Consider coal. My hometown, Johannesburg (eGoli, the “City of Gold”), has a cultural and economic legacy of mining, and not only gold. With an 86% reliance on coal for electricity, South Africa ranks as the 7th largest consumer of coal globally (foremost in the G-20) and is the 4th largest exporter worldwide. Despite recent declines in coal exports with falling demand, recession that placed unemployment at 42% before the onset of the pandemic, and with routine scheduled power outages, coal remains a massive source of employment with more than 100 000 directly employed in the extraction and production of coal-based electricity, not accounting for the informal market.
This is where that global village effect comes in. I was struck by Jesse Burton’s synopsis at FSR Global of the “coal paradox”– on the one hand a critical part of socioeconomic development, and on the other an existential threat.

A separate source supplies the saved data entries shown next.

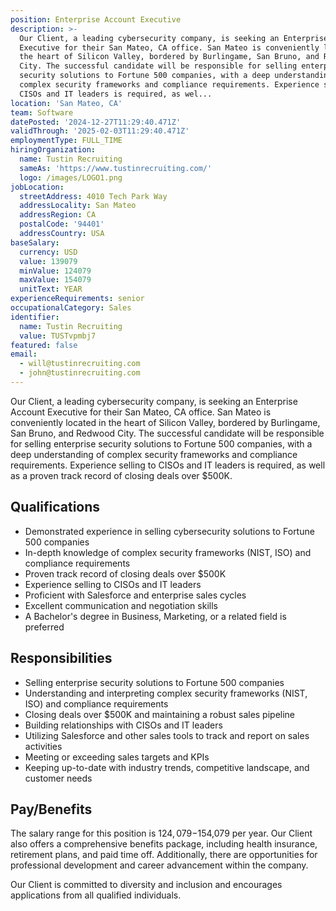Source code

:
 ```yaml
---
position: Enterprise Account Executive
description: >-
  Our Client, a leading cybersecurity company, is seeking an Enterprise Account
  Executive for their San Mateo, CA office. San Mateo is conveniently located in
  the heart of Silicon Valley, bordered by Burlingame, San Bruno, and Redwood
  City. The successful candidate will be responsible for selling enterprise
  security solutions to Fortune 500 companies, with a deep understanding of
  complex security frameworks and compliance requirements. Experience selling to
  CISOs and IT leaders is required, as wel...
location: 'San Mateo, CA'
team: Software
datePosted: '2024-12-27T11:29:40.471Z'
validThrough: '2025-02-03T11:29:40.471Z'
employmentType: FULL_TIME
hiringOrganization:
  name: Tustin Recruiting
  sameAs: 'https://www.tustinrecruiting.com/'
  logo: /images/LOGO1.png
jobLocation:
  streetAddress: 4010 Tech Park Way
  addressLocality: San Mateo
  addressRegion: CA
  postalCode: '94401'
  addressCountry: USA
baseSalary:
  currency: USD
  value: 139079
  minValue: 124079
  maxValue: 154079
  unitText: YEAR
experienceRequirements: senior
occupationalCategory: Sales
identifier:
  name: Tustin Recruiting
  value: TUSTvpmbj7
featured: false
email:
  - will@tustinrecruiting.com
  - john@tustinrecruiting.com
---
```




Our Client, a leading cybersecurity company, is seeking an Enterprise Account Executive for their San Mateo, CA office. San Mateo is conveniently located in the heart of Silicon Valley, bordered by Burlingame, San Bruno, and Redwood City. The successful candidate will be responsible for selling enterprise security solutions to Fortune 500 companies, with a deep understanding of complex security frameworks and compliance requirements. Experience selling to CISOs and IT leaders is required, as well as a proven track record of closing deals over $500K. 

## Qualifications
- Demonstrated experience in selling cybersecurity solutions to Fortune 500 companies
- In-depth knowledge of complex security frameworks (NIST, ISO) and compliance requirements
- Proven track record of closing deals over $500K
- Experience selling to CISOs and IT leaders
- Proficient with Salesforce and enterprise sales cycles
- Excellent communication and negotiation skills
- A Bachelor's degree in Business, Marketing, or a related field is preferred 

## Responsibilities
- Selling enterprise security solutions to Fortune 500 companies
- Understanding and interpreting complex security frameworks (NIST, ISO) and compliance requirements
- Closing deals over $500K and maintaining a robust sales pipeline
- Building relationships with CISOs and IT leaders
- Utilizing Salesforce and other sales tools to track and report on sales activities
- Meeting or exceeding sales targets and KPIs
- Keeping up-to-date with industry trends, competitive landscape, and customer needs

## Pay/Benefits
The salary range for this position is $124,079-$154,079 per year. Our Client also offers a comprehensive benefits package, including health insurance, retirement plans, and paid time off. Additionally, there are opportunities for professional development and career advancement within the company. 

Our Client is committed to diversity and inclusion and encourages applications from all qualified individuals.
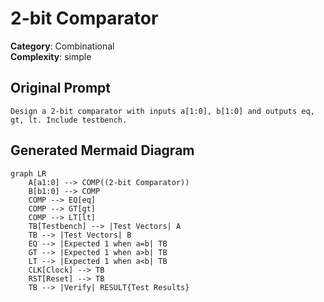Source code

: # 2-bit Comparator

**Category**: Combinational  
**Complexity**: simple

## Original Prompt

```
Design a 2-bit comparator with inputs a[1:0], b[1:0] and outputs eq, gt, lt. Include testbench.
```

## Generated Mermaid Diagram

```mermaid
graph LR
    A[a1:0] --> COMP((2-bit Comparator))
    B[b1:0] --> COMP
    COMP --> EQ[eq]
    COMP --> GT[gt]
    COMP --> LT[lt]
    TB[Testbench] --> |Test Vectors| A
    TB --> |Test Vectors| B
    EQ --> |Expected 1 when a=b| TB
    GT --> |Expected 1 when a>b| TB
    LT --> |Expected 1 when a<b| TB
    CLK[Clock] --> TB
    RST[Reset] --> TB
    TB --> |Verify| RESULT{Test Results}
```
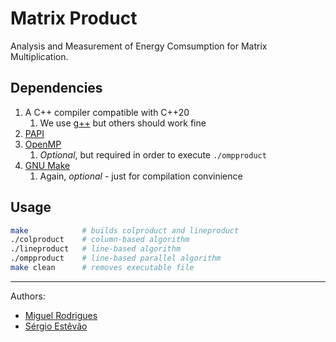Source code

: # Matrix Product

Analysis and Measurement of Energy Comsumption for Matrix Multiplication.

## Dependencies

1. A C++ compiler compatible with C++20
    1. We use [g++](https://gcc.gnu.org/) but others should work fine
2. [PAPI](https://icl.utk.edu/papi/)
3. [OpenMP](https://www.openmp.org/)
    1. *Optional*, but required in order to execute `./ompproduct`
4. [GNU Make](https://www.gnu.org/software/make/)
    1. Again, *optional* - just for compilation convinience

## Usage

```sh
make            # builds colproduct and lineproduct
./colproduct    # column-based algorithm
./lineproduct   # line-based algorithm
./ompproduct    # line-based parallel algorithm
make clean      # removes executable file
```

---
Authors:
- [Miguel Rodrigues](mailto:up201906042@edu.fe.up.pt)
- [Sérgio Estêvão](mailto:up201905680@edu.fe.up.pt)
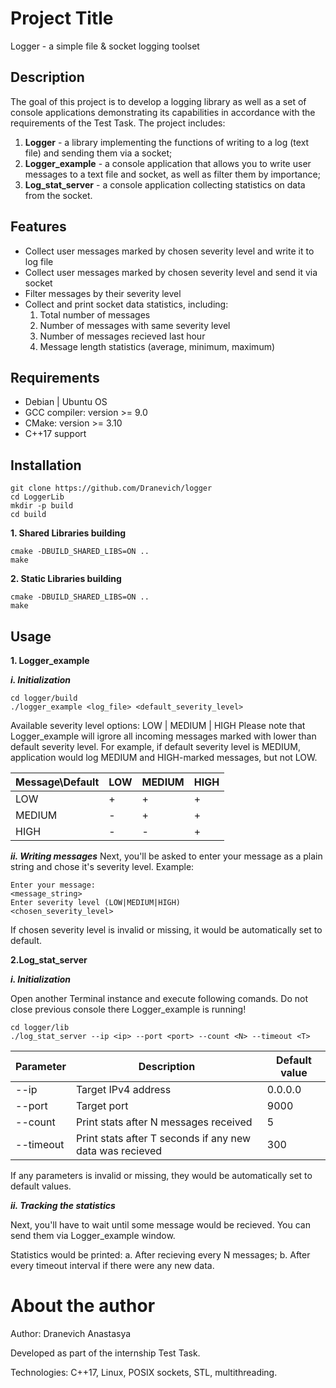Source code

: # Project Title
Logger - a simple file & socket logging toolset

## Description
The goal of this project is to develop a logging library as well as a set of console applications demonstrating its capabilities in accordance with the requirements of the Test Task. The project includes:

1. **Logger** - a library implementing the functions of writing to a log (text file) and sending them via a socket;
2. **Logger_example** - a console application that allows you to write user messages to a text file and socket, as well as filter them by importance;
3. **Log_stat_server** - a console application collecting statistics on data from the socket.

## Features
- Collect user messages marked by chosen severity level and write it to log file
- Collect user messages marked by chosen severity level and send it via socket
- Filter messages by their severity level
- Collect and print socket data statistics, including:
  1. Total number of messages
  2. Number of messages with same severity level
  3. Number of messages recieved last hour
  4. Message length statistics (average, minimum, maximum)

## Requirements

- Debian | Ubuntu OS
- GCC compiler: version >= 9.0
- CMake: version >= 3.10
- C++17 support


## Installation
```
git clone https://github.com/Dranevich/logger
cd LoggerLib
mkdir -p build
cd build
```

**1. Shared Libraries building**
```
cmake -DBUILD_SHARED_LIBS=ON ..
make
```

**2. Static Libraries building**
```
cmake -DBUILD_SHARED_LIBS=ON ..
make
```

## Usage
**1. Logger_example**

***i.  Initialization***
```
cd logger/build
./logger_example <log_file> <default_severity_level>
```

Available severity level options: LOW | MEDIUM | HIGH
Please note that Logger_example will igrore all incoming messages marked with lower than default severity level. 
For example, if default severity level is MEDIUM, application would log MEDIUM and HIGH-marked messages, but not LOW.


|  Message\Default   |  LOW  |  MEDIUM  |  HIGH  |
|--------------------|-------|----------|--------|
|       LOW          |   +   |    +     |   +    |
|      MEDIUM        |   -   |    +     |   +    |
|       HIGH         |   -   |    -     |   +    |

***ii. Writing messages***
Next, you'll be asked to enter your message as a plain string and chose it's severity level.
Example:

```
Enter your message:
<message_string>
Enter severity level (LOW|MEDIUM|HIGH)
<chosen_severity_level>
```

If chosen severity level is invalid or missing, it would be automatically set to default.

**2.Log_stat_server**

***i.  Initialization***

Open another Terminal instance and execute following comands. Do not close previous console there Logger_example is running!

```
cd logger/lib
./log_stat_server --ip <ip> --port <port> --count <N> --timeout <T>
```

|  Parameter |                         Description                      | Default value |
|------------|----------------------------------------------------------|---------------|
|    --ip    |                     Target IPv4 address                  |   0.0.0.0     |
|   --port   |                         Target port                      |     9000      |
|  --count   |            Print stats after N messages received         |       5       |
| --timeout  | Print stats after T seconds if any new data was recieved |      300      |

If any parameters is invalid or missing, they would be automatically set to default values.

***ii. Tracking the statistics***

Next, you'll have to wait until some message would be recieved. You can send them via Logger_example window.

Statistics would be printed:
a. After recieving every N messages;
b. After every timeout interval if there were any new data.

# About the author

Author: Dranevich Anastasya

Developed as part of the internship Test Task.

Technologies: C++17, Linux, POSIX sockets, STL, multithreading.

Gumboot dance is a unified form of creative expression that originated in South Africa’s mines. Source : Global Citizen & Beautiful News

With climate sitting pretty at the top of multilateral agenda, we now have to tackle the next wicked problem of the energy transition. Society needs to define what a “just” transition will look like. Pressured to keep global warming constrained to a 1.5°C increase, it is possible carbon-dependent countries will be forced to transition fastest, lacking a voice to lobby for inclusion. This is counterbalanced by large populations whose lives and livelihoods are inseparable from fossil fuels. In India, indirect linkages along the coal belt are considered to informally employ approximately 15 million people, exceeding reported estimates 30-fold (see Asst Prof Rohit Chandra). While just transition discourse is common parlance at the UN, World Bank and ILO to mention a few, high-level hand-wringing can only succeed with granular localised tailoring with boots on the ground. This is also a monetary discussion because citizen participation and equal opportunities mean little to wholly dependent stakeholders without the financial supports for displaced income.
The end of May brought a collective relieved exhalation from climate activists and counts as an irrevocable win. Decarbonisation will of course be painful and the really strenuous work is only beginning. Society needs to win on climate ambition as well as do this fairly.

Thankfully, research is changing and expanding. As we all sit in the same virtual lobby looking across at one another, more voices are mixing and mingling online. We’re not confined by time and space to the same extent as we were a year ago, and online events are attracting more participants with greater local knowledge – sometimes double as many.

From this vantage point, let’s see what we can do with June.